# Recording software for a novice



## keefsdad (Feb 7, 2006)

A novice at recording on my own computer, that is. 
Can anyone recommend an interface with software included to get me started? I'm on a pretty low budget.


----------



## Andy (Sep 23, 2007)

www.reaper.fm

Downloads as a free, unlimited trial -- there's no difference between the free download and a licensed version, other than feeling guilty for not buying.

MUCH better than Audacity, IMO -- comes with some excellent plug-ins.


----------



## keefsdad (Feb 7, 2006)

Any interfaces you would recommend?


----------



## Rattlesnake (Jul 20, 2006)

*hmmm...*

I use the PreSonus Firebox...problem is that puppy was over $400 after taxes...It does however come with the Cubase recording sofware program...My opinion, money well spent


----------



## bagpipe (Sep 19, 2006)

I use one these. It plugs into a PCI slot in your PC. The external boxes which connect via USB/Firewire seem to be more popular these days (probably because you dont have to hack into your PC). This M-Audio soundcard works great for me (and I also endorse the Reaper recommendation made earlier) and its pretty cheap:

http://www.studica.com/products/product_detail.cfm?productid=5138


----------



## foghorn99 (Apr 28, 2008)

This might sound really arcane to the sound purists out there, but grab an SM57 and use a Hi-Lo impedance transformer, adapted down via 1/4" to 1/8" adapter and cable directly into your laptop. 

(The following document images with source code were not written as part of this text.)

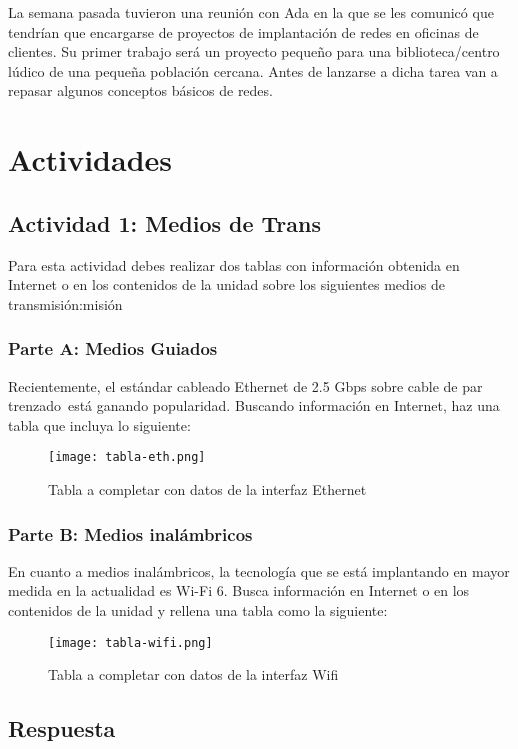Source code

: La semana pasada tuvieron una reunión con Ada en la que se les comunicó que tendrían que encargarse de proyectos de implantación de redes en oficinas de clientes. Su primer trabajo será un proyecto pequeño para una biblioteca/centro lúdico de una pequeña población cercana. Antes de lanzarse a dicha tarea van a repasar algunos conceptos básicos de redes.

\section{Actividades}

\subsection{Actividad 1: Medios de Trans}

Para esta actividad debes realizar dos tablas con información obtenida en Internet o en los contenidos de la unidad sobre los siguientes medios de transmisión:misión

\subsubsection*{Parte A: Medios Guiados}
Recientemente, el estándar cableado Ethernet de 2.5 Gbps sobre cable de par trenzado está ganando popularidad. Buscando información en Internet, haz una tabla que incluya lo siguiente:

\begin{figure}[H]
    \centering
    \texttt{[image: tabla-eth.png]}
    \caption{Tabla a completar con datos de la interfaz Ethernet}
\end{figure}

\subsubsection*{Parte B: Medios inalámbricos}
En cuanto a medios inalámbricos, la tecnología que se está implantando en mayor medida en la actualidad es Wi-Fi 6. Busca información en Internet o en los contenidos de la unidad y rellena una tabla como la siguiente:

\begin{figure}[H]
    \centering
    \texttt{[image: tabla-wifi.png]}
    \caption{Tabla a completar con datos de la interfaz Wifi}
\end{figure}

\subsection{Respuesta}

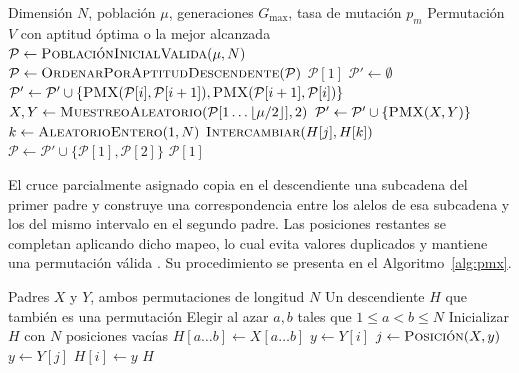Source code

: \documentclass[11pt,a4paper,twocolumn]{article}
\begin{document}
\begin{algorithm}[H]
\caption{Algoritmo genético implementado para las N-Reinas}
\label{alg:nreinas}
\begin{algorithmic}[1]
\scriptsize
\Require Dimensión $N$, población $\mu$, generaciones $G_{\max}$, tasa de mutación $p_m$
\Ensure Permutación $V$ con aptitud óptima o la mejor alcanzada
\State $\mathcal{P}\gets \Call{PoblaciónInicialValida}{\mu, N}$
    \State $\mathcal{P}\gets \Call{OrdenarPorAptitudDescendente}{\mathcal{P}}$
        \State \Return $\mathcal{P}[1]$ 
    \EndIf
    \State $\mathcal{P}'\gets\emptyset$
     
        \State $\mathcal{P}'\gets \mathcal{P}' \cup \{\Call{PMX}{\mathcal{P}[i], \mathcal{P}[i+1]}, \Call{PMX}{\mathcal{P}[i+1], \mathcal{P}[i]}\}$
    \EndFor
     
        \State $X, Y \gets \Call{MuestreoAleatorio}{\mathcal{P}[1 \ldots \lfloor\mu/2\rfloor], 2}$
        \State $\mathcal{P}'\gets \mathcal{P}' \cup \{\Call{PMX}{X, Y}\}$
    \EndWhile
     
                \State $k \gets \Call{AleatorioEntero}{1, N}$
                \State $\Call{Intercambiar}{H[j], H[k]}$
            \EndIf
        \EndFor
    \EndFor
    \State $\mathcal{P}\gets \mathcal{P}' \cup \{\mathcal{P}[1], \mathcal{P}[2]\}$ 
\EndFor
\State \Return $\mathcal{P}[1]$
\end{algorithmic}
\end{algorithm}

El cruce parcialmente asignado copia en el descendiente una subcadena del
primer padre y construye una correspondencia entre los alelos de esa
subcadena y los del mismo intervalo en el segundo padre. Las posiciones
restantes se completan aplicando dicho mapeo, lo cual evita valores
duplicados y mantiene una permutación válida \cite{goldberg_lingle_pmx}.
Su procedimiento se presenta en el Algoritmo~\ref{alg:pmx}.

\begin{algorithm}[H]
\caption{Cruce parcialmente asignado (PMX)}
\label{alg:pmx}
\begin{algorithmic}[1]
\scriptsize
\Require Padres $X$ y $Y$, ambos permutaciones de longitud $N$
\Ensure Un descendiente $H$ que también es una permutación
\State Elegir al azar $a,b$ tales que $1\leq a<b\leq N$
\State Inicializar $H$ con $N$ posiciones vacías
\State $H[a\ldots b]\gets X[a\ldots b]$
        \State $y\gets Y[i]$
            \State $j\gets\Call{Posición}{X,y}$
            \State $y\gets Y[j]$
        \EndWhile
        \State $H[i]\gets y$
    \EndIf
\EndFor
\State \Return $H$
\end{algorithmic}
\end{algorithm}
\end{document}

Badda-bing: turn on either Audacity or Reaper to capture the 'Audio In' and away you go.

Note: Don't forget to set a 'click track' first, however. It will save you time instead of trying to perfect every attempt front-to-back of that 3-minute song that you want to record. 

Life's short.....focus on knowing how to edit-cut-paste.

There...that should keep you busy for a while 

Peace always....


----------



## keefsdad (Feb 7, 2006)

Andy said:


> www.reaper.fm
> 
> Downloads as a free, unlimited trial -- there's no difference between the free download and a licensed version, other than feeling guilty for not buying.
> 
> MUCH better than Audacity, IMO -- comes with some excellent plug-ins.


Not free anymore, according to the website.


----------



## Andy (Sep 23, 2007)

keefsdad said:


> Not free anymore, according to the website.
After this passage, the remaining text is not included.